Hot Cross Buns, a symbol of Easter. Photo: Andrew B47, Flickr
Of course, few holiday observers plan to serve up scrambled eggs, bacon and toast on Easter Sunday: Diners will instead indulge in stout pink hams, hot cross buns, sweet yeast cakes, currant biscuits, cream-filled chocolate eggs, smoked kielbasas and gaudily decorated hard boiled eggs, paying homage to traditions forged in medieval Europe. While Americans have modified many of their inherited menus, the essential elements have changed little since the first Christians devised their holiday meals.
The familiar dyed Easter egg, which annually rolls along the White House lawn and frustrates little girls armed with white wicker baskets, is a carryover from the Pagan holiday that preceded the Christian festival. The egg is a symbol of rebirth and rejuvenation, and references the return of spring as eloquently as it reminds Easter celebrants of the resurrection story.
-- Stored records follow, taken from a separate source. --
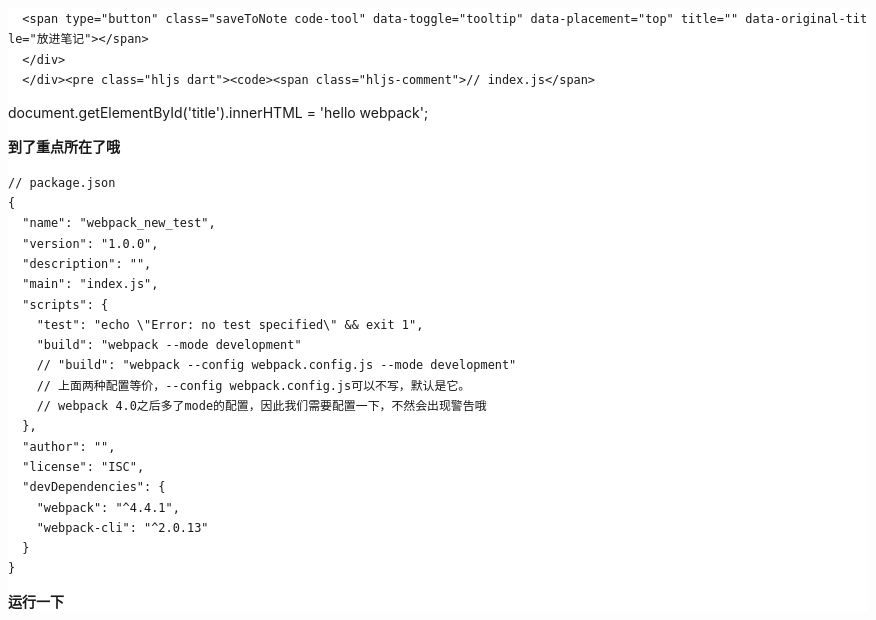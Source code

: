       <span type="button" class="saveToNote code-tool" data-toggle="tooltip" data-placement="top" title="" data-original-title="放进笔记"></span>
      </div>
      </div><pre class="hljs dart"><code><span class="hljs-comment">// index.js</span>
<span class="hljs-built_in">document</span>.getElementById(<span class="hljs-string">'title'</span>).innerHTML = <span class="hljs-string">'hello webpack'</span>;</code></pre>
<p><strong>到了重点所在了哦</strong></p>
<div class="widget-codetool" style="display:none;">
      <div class="widget-codetool--inner">
      <span class="selectCode code-tool" data-toggle="tooltip" data-placement="top" title="" data-original-title="全选"></span>
      <span type="button" class="copyCode code-tool" data-toggle="tooltip" data-placement="top" data-clipboard-text="// package.json
{
  &quot;name&quot;: &quot;webpack_new_test&quot;,
  &quot;version&quot;: &quot;1.0.0&quot;,
  &quot;description&quot;: &quot;&quot;,
  &quot;main&quot;: &quot;index.js&quot;,
  &quot;scripts&quot;: {
    &quot;test&quot;: &quot;echo \&quot;Error: no test specified\&quot; &amp;&amp; exit 1&quot;,
    &quot;build&quot;: &quot;webpack --mode development&quot;
    // &quot;build&quot;: &quot;webpack --config webpack.config.js --mode development&quot;
    // 上面两种配置等价，--config webpack.config.js可以不写，默认是它。
    // webpack 4.0之后多了mode的配置，因此我们需要配置一下，不然会出现警告哦
  },
  &quot;author&quot;: &quot;&quot;,
  &quot;license&quot;: &quot;ISC&quot;,
  &quot;devDependencies&quot;: {
    &quot;webpack&quot;: &quot;^4.4.1&quot;,
    &quot;webpack-cli&quot;: &quot;^2.0.13&quot;
  }
}
" title="" data-original-title="复制"></span>
      <span type="button" class="saveToNote code-tool" data-toggle="tooltip" data-placement="top" title="" data-original-title="放进笔记"></span>
      </div>
      </div><pre class="hljs stata"><code><span class="hljs-comment">// package.json</span>
{
  <span class="hljs-string">"name"</span>: <span class="hljs-string">"webpack_new_test"</span>,
  <span class="hljs-string">"version"</span>: <span class="hljs-string">"1.0.0"</span>,
  <span class="hljs-string">"description"</span>: <span class="hljs-string">""</span>,
  <span class="hljs-string">"main"</span>: <span class="hljs-string">"index.js"</span>,
  <span class="hljs-string">"scripts"</span>: {
    <span class="hljs-string">"test"</span>: <span class="hljs-string">"echo \"</span><span class="hljs-keyword">Error</span>: <span class="hljs-keyword">no</span> <span class="hljs-keyword">test</span> specified\<span class="hljs-string">" &amp;&amp; exit 1"</span>,
    <span class="hljs-string">"build"</span>: <span class="hljs-string">"webpack --mode development"</span>
    <span class="hljs-comment">// "build": "webpack --config webpack.config.js --mode development"</span>
    <span class="hljs-comment">// 上面两种配置等价，--config webpack.config.js可以不写，默认是它。</span>
    <span class="hljs-comment">// webpack 4.0之后多了mode的配置，因此我们需要配置一下，不然会出现警告哦</span>
  },
  <span class="hljs-string">"author"</span>: <span class="hljs-string">""</span>,
  <span class="hljs-string">"license"</span>: <span class="hljs-string">"ISC"</span>,
  <span class="hljs-string">"devDependencies"</span>: {
    <span class="hljs-string">"webpack"</span>: <span class="hljs-string">"^4.4.1"</span>,
    <span class="hljs-string">"webpack-cli"</span>: <span class="hljs-string">"^2.0.13"</span>
  }
}
</code></pre>
<p><strong>运行一下</strong></p>
<div class="widget-codetool" style="display:none;">
      <div class="widget-codetool--inner">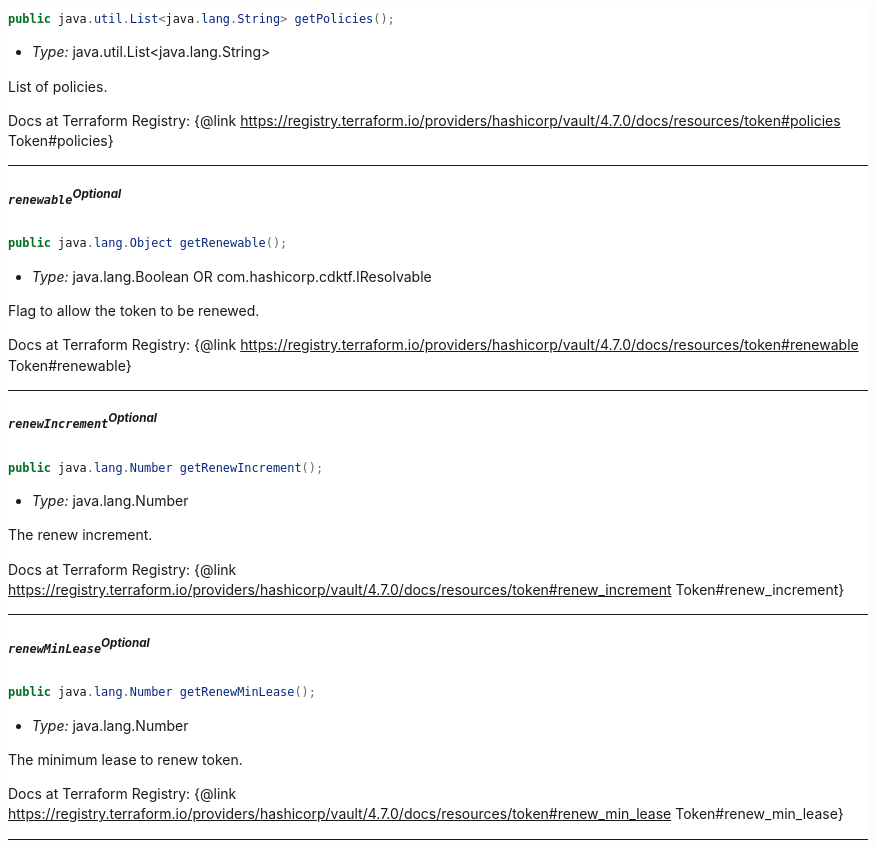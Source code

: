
 ```java
public java.util.List<java.lang.String> getPolicies();
```

- *Type:* java.util.List<java.lang.String>

List of policies.

Docs at Terraform Registry: {@link https://registry.terraform.io/providers/hashicorp/vault/4.7.0/docs/resources/token#policies Token#policies}

---

##### `renewable`<sup>Optional</sup> <a name="renewable" id="@cdktf/provider-vault.token.TokenConfig.property.renewable"></a>

```java
public java.lang.Object getRenewable();
```

- *Type:* java.lang.Boolean OR com.hashicorp.cdktf.IResolvable

Flag to allow the token to be renewed.

Docs at Terraform Registry: {@link https://registry.terraform.io/providers/hashicorp/vault/4.7.0/docs/resources/token#renewable Token#renewable}

---

##### `renewIncrement`<sup>Optional</sup> <a name="renewIncrement" id="@cdktf/provider-vault.token.TokenConfig.property.renewIncrement"></a>

```java
public java.lang.Number getRenewIncrement();
```

- *Type:* java.lang.Number

The renew increment.

Docs at Terraform Registry: {@link https://registry.terraform.io/providers/hashicorp/vault/4.7.0/docs/resources/token#renew_increment Token#renew_increment}

---

##### `renewMinLease`<sup>Optional</sup> <a name="renewMinLease" id="@cdktf/provider-vault.token.TokenConfig.property.renewMinLease"></a>

```java
public java.lang.Number getRenewMinLease();
```

- *Type:* java.lang.Number

The minimum lease to renew token.

Docs at Terraform Registry: {@link https://registry.terraform.io/providers/hashicorp/vault/4.7.0/docs/resources/token#renew_min_lease Token#renew_min_lease}

---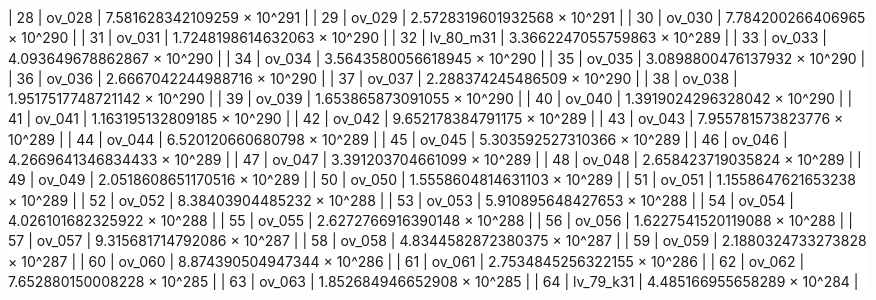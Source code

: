 | 28 | ov_028 | 7.581628342109259 × 10^291 |
| 29 | ov_029 | 2.5728319601932568 × 10^291 |
| 30 | ov_030 | 7.784200266406965 × 10^290 |
| 31 | ov_031 | 1.7248198614632063 × 10^290 |
| 32 | lv_80_m31 | 3.3662247055759863 × 10^289 |
| 33 | ov_033 | 4.093649678862867 × 10^290 |
| 34 | ov_034 | 3.5643580056618945 × 10^290 |
| 35 | ov_035 | 3.0898800476137932 × 10^290 |
| 36 | ov_036 | 2.6667042244988716 × 10^290 |
| 37 | ov_037 | 2.288374245486509 × 10^290 |
| 38 | ov_038 | 1.9517517748721142 × 10^290 |
| 39 | ov_039 | 1.653865873091055 × 10^290 |
| 40 | ov_040 | 1.3919024296328042 × 10^290 |
| 41 | ov_041 | 1.163195132809185 × 10^290 |
| 42 | ov_042 | 9.652178384791175 × 10^289 |
| 43 | ov_043 | 7.955781573823776 × 10^289 |
| 44 | ov_044 | 6.520120660680798 × 10^289 |
| 45 | ov_045 | 5.303592527310366 × 10^289 |
| 46 | ov_046 | 4.2669641346834433 × 10^289 |
| 47 | ov_047 | 3.391203704661099 × 10^289 |
| 48 | ov_048 | 2.658423719035824 × 10^289 |
| 49 | ov_049 | 2.0518608651170516 × 10^289 |
| 50 | ov_050 | 1.5558604814631103 × 10^289 |
| 51 | ov_051 | 1.1558647621653238 × 10^289 |
| 52 | ov_052 | 8.38403904485232 × 10^288 |
| 53 | ov_053 | 5.910895648427653 × 10^288 |
| 54 | ov_054 | 4.026101682325922 × 10^288 |
| 55 | ov_055 | 2.6272766916390148 × 10^288 |
| 56 | ov_056 | 1.6227541520119088 × 10^288 |
| 57 | ov_057 | 9.315681714792086 × 10^287 |
| 58 | ov_058 | 4.8344582872380375 × 10^287 |
| 59 | ov_059 | 2.1880324733273828 × 10^287 |
| 60 | ov_060 | 8.874390504947344 × 10^286 |
| 61 | ov_061 | 2.7534845256322155 × 10^286 |
| 62 | ov_062 | 7.652880150008228 × 10^285 |
| 63 | ov_063 | 1.852684946652908 × 10^285 |
| 64 | lv_79_k31 | 4.485166955658289 × 10^284 |
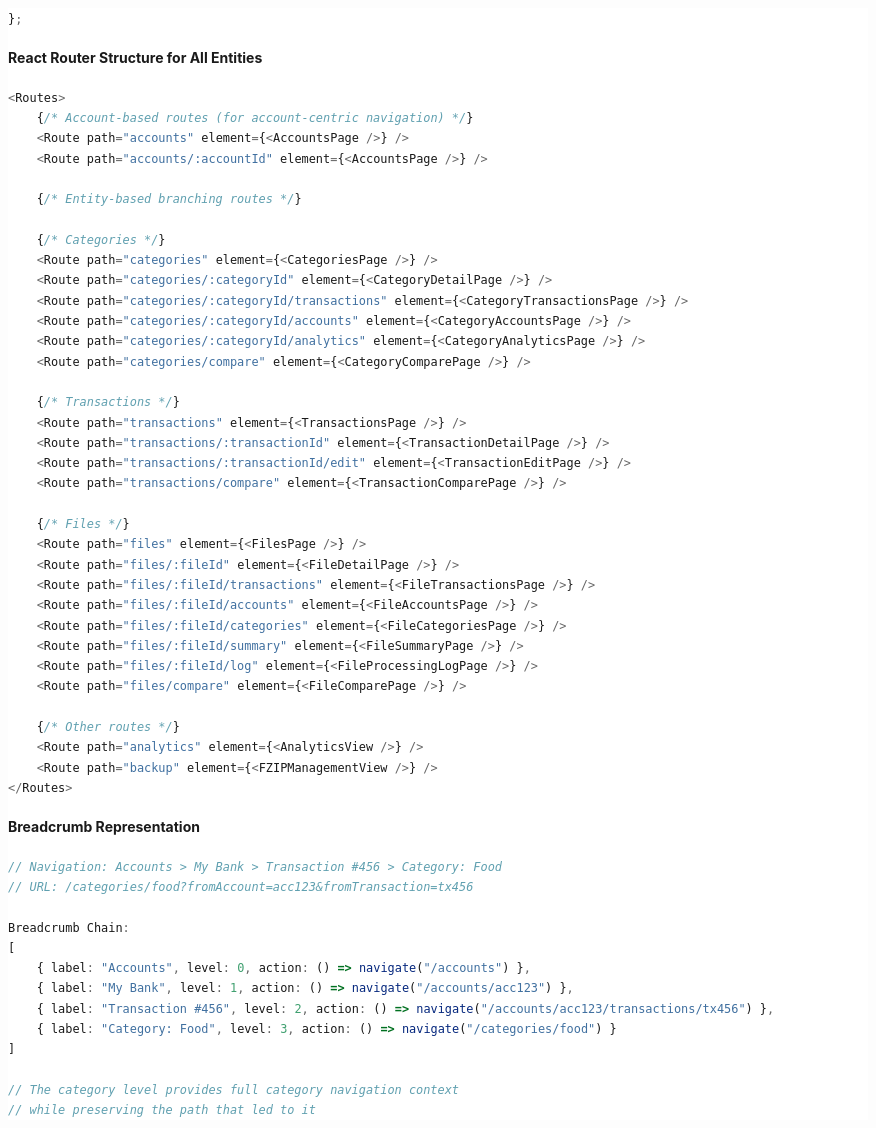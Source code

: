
 ```typescript
};
```

#### **React Router Structure for All Entities**

```typescript
<Routes>
    {/* Account-based routes (for account-centric navigation) */}
    <Route path="accounts" element={<AccountsPage />} />
    <Route path="accounts/:accountId" element={<AccountsPage />} />
    
    {/* Entity-based branching routes */}
    
    {/* Categories */}
    <Route path="categories" element={<CategoriesPage />} />
    <Route path="categories/:categoryId" element={<CategoryDetailPage />} />
    <Route path="categories/:categoryId/transactions" element={<CategoryTransactionsPage />} />
    <Route path="categories/:categoryId/accounts" element={<CategoryAccountsPage />} />
    <Route path="categories/:categoryId/analytics" element={<CategoryAnalyticsPage />} />
    <Route path="categories/compare" element={<CategoryComparePage />} />
    
    {/* Transactions */}
    <Route path="transactions" element={<TransactionsPage />} />
    <Route path="transactions/:transactionId" element={<TransactionDetailPage />} />
    <Route path="transactions/:transactionId/edit" element={<TransactionEditPage />} />
    <Route path="transactions/compare" element={<TransactionComparePage />} />
    
    {/* Files */}
    <Route path="files" element={<FilesPage />} />
    <Route path="files/:fileId" element={<FileDetailPage />} />
    <Route path="files/:fileId/transactions" element={<FileTransactionsPage />} />
    <Route path="files/:fileId/accounts" element={<FileAccountsPage />} />
    <Route path="files/:fileId/categories" element={<FileCategoriesPage />} />
    <Route path="files/:fileId/summary" element={<FileSummaryPage />} />
    <Route path="files/:fileId/log" element={<FileProcessingLogPage />} />
    <Route path="files/compare" element={<FileComparePage />} />
    
    {/* Other routes */}
    <Route path="analytics" element={<AnalyticsView />} />
    <Route path="backup" element={<FZIPManagementView />} />
</Routes>
```

#### **Breadcrumb Representation**

```typescript
// Navigation: Accounts > My Bank > Transaction #456 > Category: Food
// URL: /categories/food?fromAccount=acc123&fromTransaction=tx456

Breadcrumb Chain:
[
    { label: "Accounts", level: 0, action: () => navigate("/accounts") },
    { label: "My Bank", level: 1, action: () => navigate("/accounts/acc123") },
    { label: "Transaction #456", level: 2, action: () => navigate("/accounts/acc123/transactions/tx456") },
    { label: "Category: Food", level: 3, action: () => navigate("/categories/food") }
]

// The category level provides full category navigation context
// while preserving the path that led to it
```
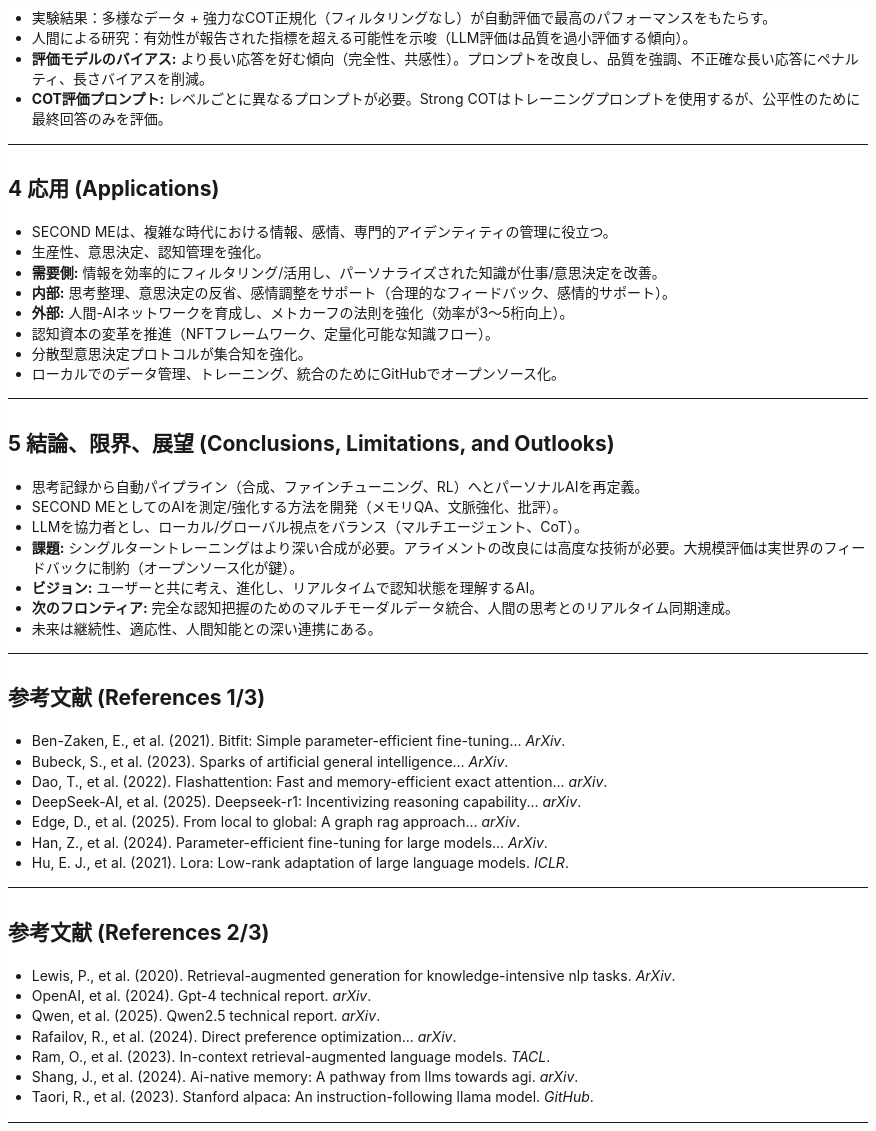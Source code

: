 - 実験結果：多様なデータ + 強力なCOT正規化（フィルタリングなし）が自動評価で最高のパフォーマンスをもたらす。
- 人間による研究：有効性が報告された指標を超える可能性を示唆（LLM評価は品質を過小評価する傾向）。
- **評価モデルのバイアス:** より長い応答を好む傾向（完全性、共感性）。プロンプトを改良し、品質を強調、不正確な長い応答にペナルティ、長さバイアスを削減。
- **COT評価プロンプト:** レベルごとに異なるプロンプトが必要。Strong COTはトレーニングプロンプトを使用するが、公平性のために最終回答のみを評価。

---



## 4 応用 (Applications)

- SECOND MEは、複雑な時代における情報、感情、専門的アイデンティティの管理に役立つ。
- 生産性、意思決定、認知管理を強化。
- **需要側:** 情報を効率的にフィルタリング/活用し、パーソナライズされた知識が仕事/意思決定を改善。
- **内部:** 思考整理、意思決定の反省、感情調整をサポート（合理的なフィードバック、感情的サポート）。
- **外部:** 人間-AIネットワークを育成し、メトカーフの法則を強化（効率が3〜5桁向上）。
- 認知資本の変革を推進（NFTフレームワーク、定量化可能な知識フロー）。
- 分散型意思決定プロトコルが集合知を強化。
- ローカルでのデータ管理、トレーニング、統合のためにGitHubでオープンソース化。

---



## 5 結論、限界、展望 (Conclusions, Limitations, and Outlooks)

- 思考記録から自動パイプライン（合成、ファインチューニング、RL）へとパーソナルAIを再定義。
- SECOND MEとしてのAIを測定/強化する方法を開発（メモリQA、文脈強化、批評）。
- LLMを協力者とし、ローカル/グローバル視点をバランス（マルチエージェント、CoT）。
- **課題:** シングルターントレーニングはより深い合成が必要。アライメントの改良には高度な技術が必要。大規模評価は実世界のフィードバックに制約（オープンソース化が鍵）。
- **ビジョン:** ユーザーと共に考え、進化し、リアルタイムで認知状態を理解するAI。
- **次のフロンティア:** 完全な認知把握のためのマルチモーダルデータ統合、人間の思考とのリアルタイム同期達成。
- 未来は継続性、適応性、人間知能との深い連携にある。

---



## 参考文献 (References 1/3)

- Ben-Zaken, E., et al. (2021). Bitfit: Simple parameter-efficient fine-tuning... *ArXiv*.
- Bubeck, S., et al. (2023). Sparks of artificial general intelligence... *ArXiv*.
- Dao, T., et al. (2022). Flashattention: Fast and memory-efficient exact attention... *arXiv*.
- DeepSeek-AI, et al. (2025). Deepseek-r1: Incentivizing reasoning capability... *arXiv*.
- Edge, D., et al. (2025). From local to global: A graph rag approach... *arXiv*.
- Han, Z., et al. (2024). Parameter-efficient fine-tuning for large models... *ArXiv*.
- Hu, E. J., et al. (2021). Lora: Low-rank adaptation of large language models. *ICLR*.

---



## 参考文献 (References 2/3)

- Lewis, P., et al. (2020). Retrieval-augmented generation for knowledge-intensive nlp tasks. *ArXiv*.
- OpenAI, et al. (2024). Gpt-4 technical report. *arXiv*.
- Qwen, et al. (2025). Qwen2.5 technical report. *arXiv*.
- Rafailov, R., et al. (2024). Direct preference optimization... *arXiv*.
- Ram, O., et al. (2023). In-context retrieval-augmented language models. *TACL*.
- Shang, J., et al. (2024). Ai-native memory: A pathway from llms towards agi. *arXiv*.
- Taori, R., et al. (2023). Stanford alpaca: An instruction-following llama model. *GitHub*.

---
Unlike bread and pork, which aren't kosher for Passover, the egg figures into both Christian and Jewish springtime holidays.
But egg-shaped confections are unique to Easter, and – until just over a century ago – found almost only in France. A dazzled reporter for the New York Evangelist in 1862 chronicled the candy egg mania that seized Paris in the weeks before the holiday.
"Egg-shaped articles are to be had in every conceivable variety of material," the correspondent wrote. "One would think that the imperial eagle of France had summoned all the birds of air to come to Paris, build their nests in shop windows, and there deposit their eggs...here you have chocolate eggs full of cream where the yolk should be; there you have sugar eggs filled with liqueur."
With the introduction of machines to manufacture chocolate, candy became a fixture of Easter celebrations on both sides of the Atlantic. But sweets weren't a new addition to the holiday, which Brits had long marked by eating hot cross buns.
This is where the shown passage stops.